= Khurshida Begum Sayeed =

Former Commissioner of the Information Commission of Bangladesh

Khurshida Begum Sayeed is a former commissioner of the Information Commission of Bangladesh, with the rank of a secretary of the government. She is a professor of government and politics at Jahangirnagar University.

== Early life ==
Sayeed was born on 1 January 1953 in Rajbari District, East Pakistan, Pakistan. She graduated from Shiddeshwari Girls High School and Holy Cross Girls' High School in 1967 and 1969. She completed her bachelor's degree and master's in political science from University of Dhaka in 1973 and 1975 respectively. She completed her PhD in 1985 from Heidelberg University. Her thesis was on the Farakka Barrage.

==Career==
Sayeed joined the Family Development Services and Research in 1986 as a researcher. From 1986 to 1991, she was an assistant professor at the department of government and politics at Jahangirnagar University.

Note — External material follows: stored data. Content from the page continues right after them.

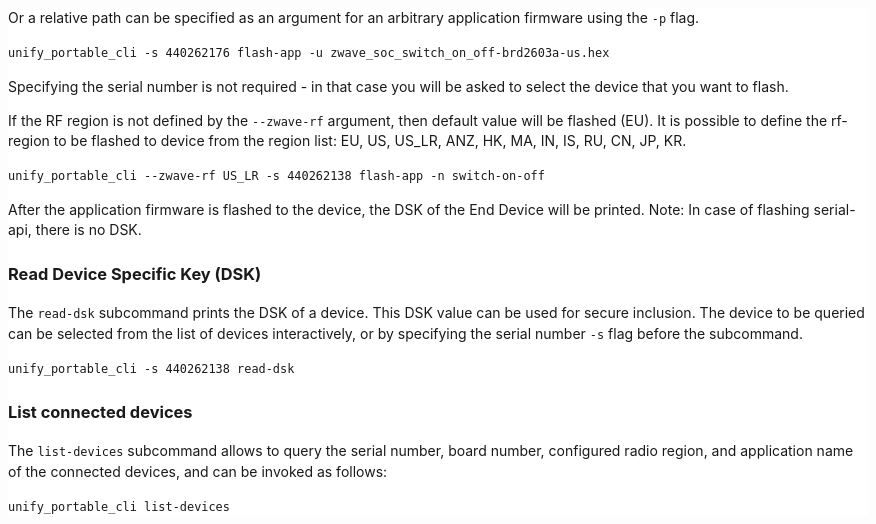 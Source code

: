 Or a relative path can be specified as an argument for an arbitrary application firmware using the `-p` flag.
```console
unify_portable_cli -s 440262176 flash-app -u zwave_soc_switch_on_off-brd2603a-us.hex
```

Specifying the serial number is not required - in that case you will be asked to
select the device that you want to flash.

If the RF region is not defined by the `--zwave-rf` argument, then default value will be flashed (EU). It is possible to define the rf-region to be flashed to device from the region list: EU, US, US_LR, ANZ, HK, MA, IN, IS, RU, CN, JP, KR.
```console
unify_portable_cli --zwave-rf US_LR -s 440262138 flash-app -n switch-on-off
```

After the application firmware is flashed to the device, the DSK of the End Device will be printed.
Note: In case of flashing serial-api, there is no DSK.

### Read Device Specific Key (DSK)

The `read-dsk` subcommand prints the DSK of a device. This DSK value can be used for secure inclusion.
The device to be queried can be selected from the list of devices interactively,
or by specifying the serial number `-s` flag before the subcommand.
```console
unify_portable_cli -s 440262138 read-dsk
```

### List connected devices

The `list-devices` subcommand allows to query the serial number, board number,
configured radio region, and application name of the connected devices, and can
be invoked as follows:
```console
unify_portable_cli list-devices
```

Sayeed became an associate professor in 1991 and a full professor in 1999.

In 2013, Sayeed was appointed a member of the board of advisors of the Ministry of Textiles and Jute. She was a member of the Bangladesh delegation to the 13th Session of the Permanent Forum on Indigenous Issues in May 2014. She was appointed commissioner of the Information Commission on 28 September 2014. She served under chief commissioner Ambassador Mohammed Farooq and professor Md. Golam Rahman.

Sayeed sat at hearing of the Information Commission and found against government officers and fined them monetarily. She served alongside fellow commissioner, Nepal Chandra Sarker. In February 2016, she fined the officer in charge of Bhatara Police Station for failing to disclose requested information to a member of the public in the prescribed timeframe. She said that a culture of transparency was needed for the right to information act to be implemented.

Sayeed is a contributing author of Banglapedia.